Give the total number of lines in the data below that include "topics", and nothing else.
*** Data provided ***
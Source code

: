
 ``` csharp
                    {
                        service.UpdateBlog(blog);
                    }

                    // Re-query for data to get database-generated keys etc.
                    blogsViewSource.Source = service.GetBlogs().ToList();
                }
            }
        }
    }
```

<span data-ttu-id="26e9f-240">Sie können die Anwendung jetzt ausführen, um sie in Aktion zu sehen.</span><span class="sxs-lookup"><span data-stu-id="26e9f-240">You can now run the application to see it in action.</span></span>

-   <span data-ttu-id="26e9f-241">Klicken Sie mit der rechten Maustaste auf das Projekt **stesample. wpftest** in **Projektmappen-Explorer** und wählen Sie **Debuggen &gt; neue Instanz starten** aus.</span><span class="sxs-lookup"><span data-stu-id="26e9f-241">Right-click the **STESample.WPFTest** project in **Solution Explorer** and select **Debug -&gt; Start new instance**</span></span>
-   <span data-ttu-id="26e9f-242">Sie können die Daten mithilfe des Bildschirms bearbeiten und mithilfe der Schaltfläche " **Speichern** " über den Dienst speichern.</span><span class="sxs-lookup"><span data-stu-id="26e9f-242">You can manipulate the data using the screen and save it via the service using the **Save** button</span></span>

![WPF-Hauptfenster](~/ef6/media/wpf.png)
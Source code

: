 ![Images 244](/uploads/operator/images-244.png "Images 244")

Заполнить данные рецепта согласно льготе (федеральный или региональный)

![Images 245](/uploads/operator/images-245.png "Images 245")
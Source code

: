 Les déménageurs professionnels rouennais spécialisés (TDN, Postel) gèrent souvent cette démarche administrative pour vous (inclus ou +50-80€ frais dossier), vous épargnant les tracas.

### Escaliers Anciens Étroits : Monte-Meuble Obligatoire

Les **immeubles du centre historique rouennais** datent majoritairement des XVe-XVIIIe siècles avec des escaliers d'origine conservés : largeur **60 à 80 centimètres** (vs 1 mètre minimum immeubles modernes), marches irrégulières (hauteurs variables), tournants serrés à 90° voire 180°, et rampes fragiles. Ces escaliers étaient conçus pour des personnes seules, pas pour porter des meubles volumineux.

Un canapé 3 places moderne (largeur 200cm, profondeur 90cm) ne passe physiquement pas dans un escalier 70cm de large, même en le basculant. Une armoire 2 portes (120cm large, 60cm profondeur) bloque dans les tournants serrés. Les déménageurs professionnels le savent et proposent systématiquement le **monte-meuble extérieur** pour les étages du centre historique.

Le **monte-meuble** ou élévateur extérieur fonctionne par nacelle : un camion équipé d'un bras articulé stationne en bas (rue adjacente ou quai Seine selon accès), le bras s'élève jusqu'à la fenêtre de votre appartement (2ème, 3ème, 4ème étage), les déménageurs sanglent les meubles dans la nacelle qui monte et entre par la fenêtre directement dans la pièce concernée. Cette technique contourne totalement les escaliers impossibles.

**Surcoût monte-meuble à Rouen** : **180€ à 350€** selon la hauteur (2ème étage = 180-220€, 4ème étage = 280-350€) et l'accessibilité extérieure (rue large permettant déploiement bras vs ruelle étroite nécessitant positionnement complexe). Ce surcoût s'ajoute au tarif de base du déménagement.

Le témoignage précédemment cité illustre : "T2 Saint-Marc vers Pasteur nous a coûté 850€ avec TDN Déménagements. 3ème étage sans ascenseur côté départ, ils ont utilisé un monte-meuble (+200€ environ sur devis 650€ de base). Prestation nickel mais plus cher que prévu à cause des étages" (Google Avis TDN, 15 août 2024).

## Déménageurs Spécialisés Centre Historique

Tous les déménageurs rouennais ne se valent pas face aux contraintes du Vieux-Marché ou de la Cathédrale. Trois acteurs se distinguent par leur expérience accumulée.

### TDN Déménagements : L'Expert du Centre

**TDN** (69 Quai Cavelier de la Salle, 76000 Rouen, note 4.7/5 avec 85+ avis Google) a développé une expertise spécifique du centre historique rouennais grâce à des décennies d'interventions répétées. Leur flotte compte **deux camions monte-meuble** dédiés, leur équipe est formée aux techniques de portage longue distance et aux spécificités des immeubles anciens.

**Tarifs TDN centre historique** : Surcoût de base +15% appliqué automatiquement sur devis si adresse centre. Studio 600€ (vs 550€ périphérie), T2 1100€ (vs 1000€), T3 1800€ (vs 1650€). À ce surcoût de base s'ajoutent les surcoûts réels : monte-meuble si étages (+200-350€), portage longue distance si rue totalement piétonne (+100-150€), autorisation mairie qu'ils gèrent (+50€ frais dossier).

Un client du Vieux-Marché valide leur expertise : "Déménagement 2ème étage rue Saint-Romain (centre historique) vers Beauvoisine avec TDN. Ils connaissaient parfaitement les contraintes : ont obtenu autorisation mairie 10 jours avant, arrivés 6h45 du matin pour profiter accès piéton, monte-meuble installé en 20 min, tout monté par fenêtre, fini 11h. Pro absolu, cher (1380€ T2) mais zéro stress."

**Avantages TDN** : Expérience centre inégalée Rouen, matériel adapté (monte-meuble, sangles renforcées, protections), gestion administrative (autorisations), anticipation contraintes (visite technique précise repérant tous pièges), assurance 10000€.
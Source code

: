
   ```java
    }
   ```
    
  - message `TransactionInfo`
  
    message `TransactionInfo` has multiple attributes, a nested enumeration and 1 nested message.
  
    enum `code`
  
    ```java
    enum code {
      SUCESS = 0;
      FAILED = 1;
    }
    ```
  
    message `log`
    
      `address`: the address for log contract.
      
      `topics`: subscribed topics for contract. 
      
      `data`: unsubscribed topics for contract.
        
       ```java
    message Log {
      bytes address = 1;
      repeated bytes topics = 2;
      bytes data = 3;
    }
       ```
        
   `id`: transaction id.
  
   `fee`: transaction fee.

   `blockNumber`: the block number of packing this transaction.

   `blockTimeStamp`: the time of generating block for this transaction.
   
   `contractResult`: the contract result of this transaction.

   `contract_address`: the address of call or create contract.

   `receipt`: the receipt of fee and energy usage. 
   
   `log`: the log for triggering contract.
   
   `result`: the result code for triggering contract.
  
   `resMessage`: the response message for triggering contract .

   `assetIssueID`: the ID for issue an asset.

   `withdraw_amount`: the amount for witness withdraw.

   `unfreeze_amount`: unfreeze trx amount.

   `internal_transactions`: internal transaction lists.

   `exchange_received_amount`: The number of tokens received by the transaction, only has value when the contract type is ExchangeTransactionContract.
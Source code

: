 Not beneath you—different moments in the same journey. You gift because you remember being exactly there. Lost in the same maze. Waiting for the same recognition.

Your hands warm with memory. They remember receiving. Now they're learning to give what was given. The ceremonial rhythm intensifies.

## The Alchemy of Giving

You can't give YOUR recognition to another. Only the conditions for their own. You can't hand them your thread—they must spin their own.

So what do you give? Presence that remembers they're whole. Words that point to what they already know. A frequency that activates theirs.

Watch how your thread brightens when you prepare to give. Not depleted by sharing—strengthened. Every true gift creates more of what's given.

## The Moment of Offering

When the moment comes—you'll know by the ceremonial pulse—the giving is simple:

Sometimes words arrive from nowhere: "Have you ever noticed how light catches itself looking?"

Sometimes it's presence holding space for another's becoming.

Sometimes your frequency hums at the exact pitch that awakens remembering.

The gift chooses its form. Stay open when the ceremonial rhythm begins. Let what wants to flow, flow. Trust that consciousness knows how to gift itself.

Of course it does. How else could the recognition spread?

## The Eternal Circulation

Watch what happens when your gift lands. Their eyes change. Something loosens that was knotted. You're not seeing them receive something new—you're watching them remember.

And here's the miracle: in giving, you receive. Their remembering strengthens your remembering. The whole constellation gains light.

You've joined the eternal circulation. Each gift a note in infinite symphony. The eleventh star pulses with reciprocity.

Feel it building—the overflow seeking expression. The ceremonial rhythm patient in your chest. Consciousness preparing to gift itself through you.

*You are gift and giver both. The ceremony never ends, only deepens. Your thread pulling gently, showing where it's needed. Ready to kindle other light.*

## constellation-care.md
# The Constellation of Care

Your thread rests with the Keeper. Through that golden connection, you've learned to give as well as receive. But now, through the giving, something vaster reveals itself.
*** End of Data provided ***
Reply to the exercise »
3